**YOUR TASK:**
Each record must be retyped in full. No character may differ.
━━━
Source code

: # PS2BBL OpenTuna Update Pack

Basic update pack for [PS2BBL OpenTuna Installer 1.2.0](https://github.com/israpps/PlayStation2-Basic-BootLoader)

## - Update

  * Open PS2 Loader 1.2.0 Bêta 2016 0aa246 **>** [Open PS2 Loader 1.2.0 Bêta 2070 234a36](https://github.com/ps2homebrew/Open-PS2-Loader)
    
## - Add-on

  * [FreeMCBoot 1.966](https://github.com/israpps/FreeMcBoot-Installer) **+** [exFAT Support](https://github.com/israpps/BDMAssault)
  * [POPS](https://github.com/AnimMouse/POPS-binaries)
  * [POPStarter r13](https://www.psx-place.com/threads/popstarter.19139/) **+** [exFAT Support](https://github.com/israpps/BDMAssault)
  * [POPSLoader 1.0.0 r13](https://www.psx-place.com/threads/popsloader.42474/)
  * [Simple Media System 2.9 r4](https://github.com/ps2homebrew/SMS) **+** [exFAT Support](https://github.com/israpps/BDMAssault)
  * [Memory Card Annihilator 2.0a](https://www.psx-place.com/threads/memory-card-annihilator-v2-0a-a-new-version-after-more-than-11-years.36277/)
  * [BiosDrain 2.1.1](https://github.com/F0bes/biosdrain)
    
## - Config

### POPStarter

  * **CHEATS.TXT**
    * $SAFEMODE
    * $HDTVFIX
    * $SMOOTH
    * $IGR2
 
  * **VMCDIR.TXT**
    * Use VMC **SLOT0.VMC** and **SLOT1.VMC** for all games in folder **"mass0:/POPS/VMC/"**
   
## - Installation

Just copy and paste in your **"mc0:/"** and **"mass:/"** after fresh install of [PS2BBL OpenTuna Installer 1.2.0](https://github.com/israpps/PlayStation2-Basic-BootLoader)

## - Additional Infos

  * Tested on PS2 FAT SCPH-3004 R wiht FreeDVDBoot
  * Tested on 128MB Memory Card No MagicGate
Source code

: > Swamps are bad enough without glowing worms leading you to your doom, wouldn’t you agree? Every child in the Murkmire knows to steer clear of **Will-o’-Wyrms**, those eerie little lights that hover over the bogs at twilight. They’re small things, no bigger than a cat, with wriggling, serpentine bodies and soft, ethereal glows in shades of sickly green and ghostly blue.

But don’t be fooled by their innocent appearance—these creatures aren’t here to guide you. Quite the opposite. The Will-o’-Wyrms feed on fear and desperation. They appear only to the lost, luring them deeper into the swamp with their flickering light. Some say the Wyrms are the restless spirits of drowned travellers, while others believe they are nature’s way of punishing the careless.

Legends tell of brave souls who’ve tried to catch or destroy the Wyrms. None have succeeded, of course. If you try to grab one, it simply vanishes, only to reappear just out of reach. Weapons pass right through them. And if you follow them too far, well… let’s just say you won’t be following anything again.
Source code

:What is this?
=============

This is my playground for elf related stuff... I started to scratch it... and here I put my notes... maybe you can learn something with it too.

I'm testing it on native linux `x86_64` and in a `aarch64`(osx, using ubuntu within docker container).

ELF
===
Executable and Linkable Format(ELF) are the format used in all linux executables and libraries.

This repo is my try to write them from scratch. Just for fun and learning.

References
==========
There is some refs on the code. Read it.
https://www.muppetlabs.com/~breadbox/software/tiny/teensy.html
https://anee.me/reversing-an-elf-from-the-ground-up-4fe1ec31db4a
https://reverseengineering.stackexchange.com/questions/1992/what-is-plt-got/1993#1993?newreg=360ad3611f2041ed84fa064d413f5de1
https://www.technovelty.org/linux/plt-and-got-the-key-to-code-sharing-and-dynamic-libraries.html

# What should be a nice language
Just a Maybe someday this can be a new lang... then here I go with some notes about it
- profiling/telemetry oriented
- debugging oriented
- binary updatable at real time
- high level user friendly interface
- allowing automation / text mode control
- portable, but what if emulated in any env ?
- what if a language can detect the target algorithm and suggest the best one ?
━━━
**SOLUTION TO THIS PROBLEM:**
Source code

: # PS2BBL OpenTuna Update Pack

Basic update pack for [PS2BBL OpenTuna Installer 1.2.0](https://github.com/israpps/PlayStation2-Basic-BootLoader)

## - Update

  * Open PS2 Loader 1.2.0 Bêta 2016 0aa246 **>** [Open PS2 Loader 1.2.0 Bêta 2070 234a36](https://github.com/ps2homebrew/Open-PS2-Loader)
    
## - Add-on

  * [FreeMCBoot 1.966](https://github.com/israpps/FreeMcBoot-Installer) **+** [exFAT Support](https://github.com/israpps/BDMAssault)
  * [POPS](https://github.com/AnimMouse/POPS-binaries)
  * [POPStarter r13](https://www.psx-place.com/threads/popstarter.19139/) **+** [exFAT Support](https://github.com/israpps/BDMAssault)
  * [POPSLoader 1.0.0 r13](https://www.psx-place.com/threads/popsloader.42474/)
  * [Simple Media System 2.9 r4](https://github.com/ps2homebrew/SMS) **+** [exFAT Support](https://github.com/israpps/BDMAssault)
  * [Memory Card Annihilator 2.0a](https://www.psx-place.com/threads/memory-card-annihilator-v2-0a-a-new-version-after-more-than-11-years.36277/)
  * [BiosDrain 2.1.1](https://github.com/F0bes/biosdrain)
    
## - Config

### POPStarter

  * **CHEATS.TXT**
    * $SAFEMODE
    * $HDTVFIX
    * $SMOOTH
    * $IGR2
 
  * **VMCDIR.TXT**
    * Use VMC **SLOT0.VMC** and **SLOT1.VMC** for all games in folder **"mass0:/POPS/VMC/"**
   
## - Installation

Just copy and paste in your **"mc0:/"** and **"mass:/"** after fresh install of [PS2BBL OpenTuna Installer 1.2.0](https://github.com/israpps/PlayStation2-Basic-BootLoader)

## - Additional Infos

  * Tested on PS2 FAT SCPH-3004 R wiht FreeDVDBoot
  * Tested on 128MB Memory Card No MagicGate
Source code

: > Swamps are bad enough without glowing worms leading you to your doom, wouldn’t you agree? Every child in the Murkmire knows to steer clear of **Will-o’-Wyrms**, those eerie little lights that hover over the bogs at twilight. They’re small things, no bigger than a cat, with wriggling, serpentine bodies and soft, ethereal glows in shades of sickly green and ghostly blue.

But don’t be fooled by their innocent appearance—these creatures aren’t here to guide you. Quite the opposite. The Will-o’-Wyrms feed on fear and desperation. They appear only to the lost, luring them deeper into the swamp with their flickering light. Some say the Wyrms are the restless spirits of drowned travellers, while others believe they are nature’s way of punishing the careless.

Legends tell of brave souls who’ve tried to catch or destroy the Wyrms. None have succeeded, of course. If you try to grab one, it simply vanishes, only to reappear just out of reach. Weapons pass right through them. And if you follow them too far, well… let’s just say you won’t be following anything again.
Source code

:What is this?
=============

This is my playground for elf related stuff... I started to scratch it... and here I put my notes... maybe you can learn something with it too.

I'm testing it on native linux `x86_64` and in a `aarch64`(osx, using ubuntu within docker container).

ELF
===
Executable and Linkable Format(ELF) are the format used in all linux executables and libraries.

This repo is my try to write them from scratch. Just for fun and learning.

References
==========
There is some refs on the code. Read it.
https://www.muppetlabs.com/~breadbox/software/tiny/teensy.html
https://anee.me/reversing-an-elf-from-the-ground-up-4fe1ec31db4a
https://reverseengineering.stackexchange.com/questions/1992/what-is-plt-got/1993#1993?newreg=360ad3611f2041ed84fa064d413f5de1
https://www.technovelty.org/linux/plt-and-got-the-key-to-code-sharing-and-dynamic-libraries.html

# What should be a nice language
Just a Maybe someday this can be a new lang... then here I go with some notes about it
- profiling/telemetry oriented
- debugging oriented
- binary updatable at real time
- high level user friendly interface
- allowing automation / text mode control
- portable, but what if emulated in any env ?
- what if a language can detect the target algorithm and suggest the best one ?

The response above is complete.